1920 film by Oscar Micheaux

The Symbol of the Unconquered (also known as The Wilderness Trail) is a 1920 silent "race film" drama produced, written and directed by Oscar Micheaux. Premiering only a few years after The Birth of a Nation, the film was advertised for its negative depiction of the Ku Klux Klan. It is Micheaux's fourth feature-length film and, along with Within Our Gates, is among his early surviving works.

The film is based on the way perceptions of race shape human relationships. It contrasts the behavior of two white-passing characters towards other members of their race. Heroine Eve Mason (Iris Hall) moves to a frontier town and befriends her black neighbors, while the villainous Jefferson Driscoll scorns the company of all other black people, even rejecting his own mother. A romance grows between Eve and young black prospector Hugh Van Allen, but he believes Eve is white and hides his feelings from her. When Driscoll and friends enlist the KKK to run Van Allen off his oil-rich land, Eve saves the day by riding into town for help. Two years later, Van Allen is a successful oil king; Eve delivers a letter revealing her black ancestry, and the two are able to declare their love for each other at last.

The Symbol of the Unconquered was made at Fort Lee, New Jersey, and released by Micheaux on November 29, 1920. A print of the film is extant at the Museum of Modern Art in New York.

==Plot==
Eve Mason is a "white-skinned" African American who inherits a large amount of land after the death of her grandfather Dick Mason, an old prospector. She leaves her hometown of Selma, Alabama for the Northwest to settle in a place called Oristown.

Upon arrival she decides to stay in the Driscoll Hotel but its owner, Jefferson Driscoll, a self-hating light-skinned black man, is passing as white and scorns the company of other African Americans. Suspecting Eve is of black heritage by studying her eyes, Driscoll forces her to sleep outside in his barn. There she sees another black man, Abe, that Driscoll has sent to stay for the night. Though Abe is a comical and harmless figure, his facial grimaces (from being cold and wet) scare an already exhausted Eve who runs off into the woods as Driscoll laughs uproariously at her distress.

In the morning, she meets a kind, young prospector named Hugh Van Allen, who happens to be her new neighbor. Van Allen is also African American, but doesn't realize that Eve is too. They become fast friends, and Van Allen offers Eve a ride to her new house. When they get there, Van Allen continues to show kindness and helps Eve get settled into her little cabin. Before leaving, he gives Eve a gun and tells her to shoot it twice if she's ever in trouble. That way he will know to come right over.

The Symbol of the Unconquered

On the other side of town, August Barr and Tugi, a couple of criminals, are meeting with Barr's brother-in-law Peter Kaden. They tell Kaden that they need a couple of important documents, most of which he can find at Dick Mason's house and force him to go and retrieve the documents himself. He goes there later that night and peeks his head in the window, startling Eve so much that her scream is heard by Van Allen. Kaden is able to run away before being discovered by Van Allen, who calms Eve down and even offers to keep watch outside for the rest of the night.

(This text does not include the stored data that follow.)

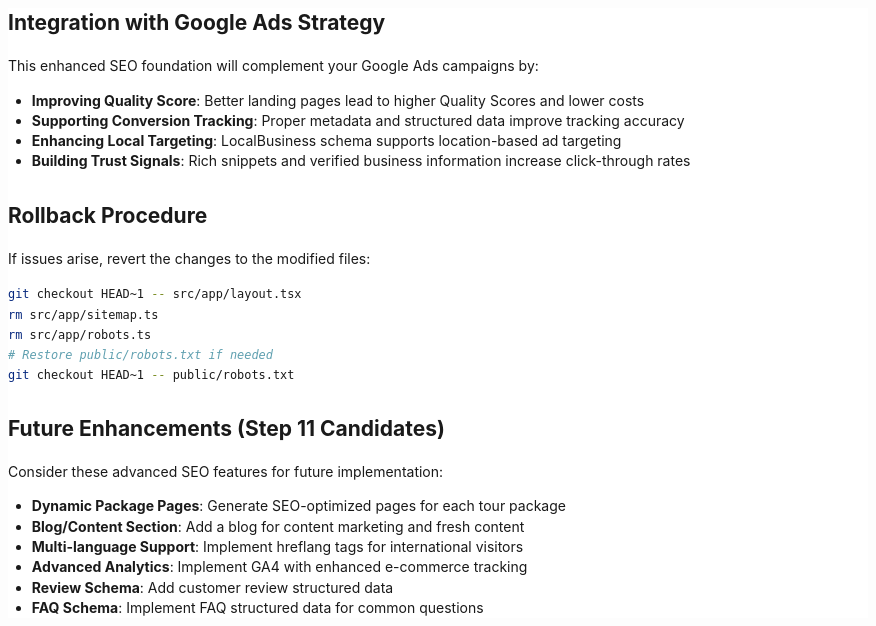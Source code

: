 ## Integration with Google Ads Strategy

This enhanced SEO foundation will complement your Google Ads campaigns by:
- **Improving Quality Score**: Better landing pages lead to higher Quality Scores and lower costs
- **Supporting Conversion Tracking**: Proper metadata and structured data improve tracking accuracy
- **Enhancing Local Targeting**: LocalBusiness schema supports location-based ad targeting
- **Building Trust Signals**: Rich snippets and verified business information increase click-through rates

## Rollback Procedure

If issues arise, revert the changes to the modified files:
```bash
git checkout HEAD~1 -- src/app/layout.tsx
rm src/app/sitemap.ts
rm src/app/robots.ts
# Restore public/robots.txt if needed
git checkout HEAD~1 -- public/robots.txt
```

## Future Enhancements (Step 11 Candidates)

Consider these advanced SEO features for future implementation:
- **Dynamic Package Pages**: Generate SEO-optimized pages for each tour package
- **Blog/Content Section**: Add a blog for content marketing and fresh content
- **Multi-language Support**: Implement hreflang tags for international visitors
- **Advanced Analytics**: Implement GA4 with enhanced e-commerce tracking
- **Review Schema**: Add customer review structured data
- **FAQ Schema**: Implement FAQ structured data for common questions
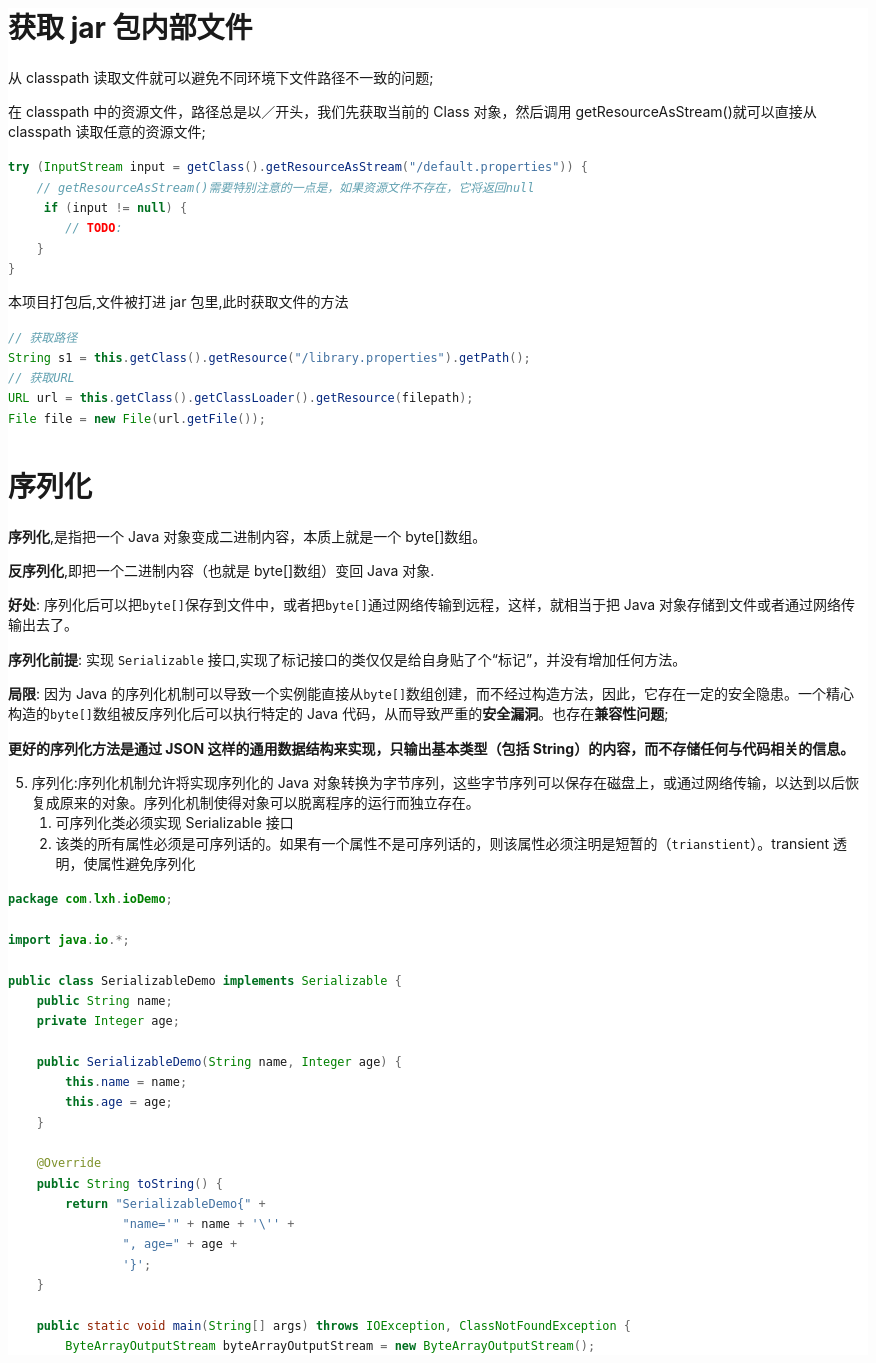 # 获取 jar 包内部文件

从 classpath 读取文件就可以避免不同环境下文件路径不一致的问题;

在 classpath 中的资源文件，路径总是以／开头，我们先获取当前的 Class 对象，然后调用 getResourceAsStream()就可以直接从 classpath 读取任意的资源文件;

```java
try (InputStream input = getClass().getResourceAsStream("/default.properties")) {
    // getResourceAsStream()需要特别注意的一点是，如果资源文件不存在，它将返回null
     if (input != null) {
        // TODO:
    }
}
```

本项目打包后,文件被打进 jar 包里,此时获取文件的方法

```java
// 获取路径
String s1 = this.getClass().getResource("/library.properties").getPath();
// 获取URL
URL url = this.getClass().getClassLoader().getResource(filepath);
File file = new File(url.getFile());
```

# 序列化

**序列化**,是指把一个 Java 对象变成二进制内容，本质上就是一个 byte[]数组。

**反序列化**,即把一个二进制内容（也就是 byte[]数组）变回 Java 对象.

**好处**: 序列化后可以把`byte[]`保存到文件中，或者把`byte[]`通过网络传输到远程，这样，就相当于把 Java 对象存储到文件或者通过网络传输出去了。

**序列化前提**: 实现 `Serializable` 接口,实现了标记接口的类仅仅是给自身贴了个“标记”，并没有增加任何方法。

**局限**: 因为 Java 的序列化机制可以导致一个实例能直接从`byte[]`数组创建，而不经过构造方法，因此，它存在一定的安全隐患。一个精心构造的`byte[]`数组被反序列化后可以执行特定的 Java 代码，从而导致严重的**安全漏洞**。也存在**兼容性问题**;

**更好的序列化方法是通过 JSON 这样的通用数据结构来实现，只输出基本类型（包括 String）的内容，而不存储任何与代码相关的信息。**

5. 序列化:序列化机制允许将实现序列化的 Java 对象转换为字节序列，这些字节序列可以保存在磁盘上，或通过网络传输，以达到以后恢复成原来的对象。序列化机制使得对象可以脱离程序的运行而独立存在。
   1. 可序列化类必须实现 Serializable 接口
   2. 该类的所有属性必须是可序列话的。如果有一个属性不是可序列话的，则该属性必须注明是短暂的（`trianstient`）。transient 透明，使属性避免序列化

```java
package com.lxh.ioDemo;

import java.io.*;

public class SerializableDemo implements Serializable {
    public String name;
    private Integer age;

    public SerializableDemo(String name, Integer age) {
        this.name = name;
        this.age = age;
    }

    @Override
    public String toString() {
        return "SerializableDemo{" +
                "name='" + name + '\'' +
                ", age=" + age +
                '}';
    }

    public static void main(String[] args) throws IOException, ClassNotFoundException {
        ByteArrayOutputStream byteArrayOutputStream = new ByteArrayOutputStream();
```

The next day Driscoll, who has quit the hotel business, sells two stolen horses to Van Allen. Before long Van Allen is approached by the horses’ real owner and learns of Driscoll's true nature. He confronts Driscoll at the local saloon where the two men have a physical altercation, which ends with Van Allen as the winner and Driscoll proclaiming that he will have his revenge. Later Driscoll's mother, whose dark features Driscoll despises, comes to town and runs into Eve, who befriends the woman despite still having ill feelings towards her son.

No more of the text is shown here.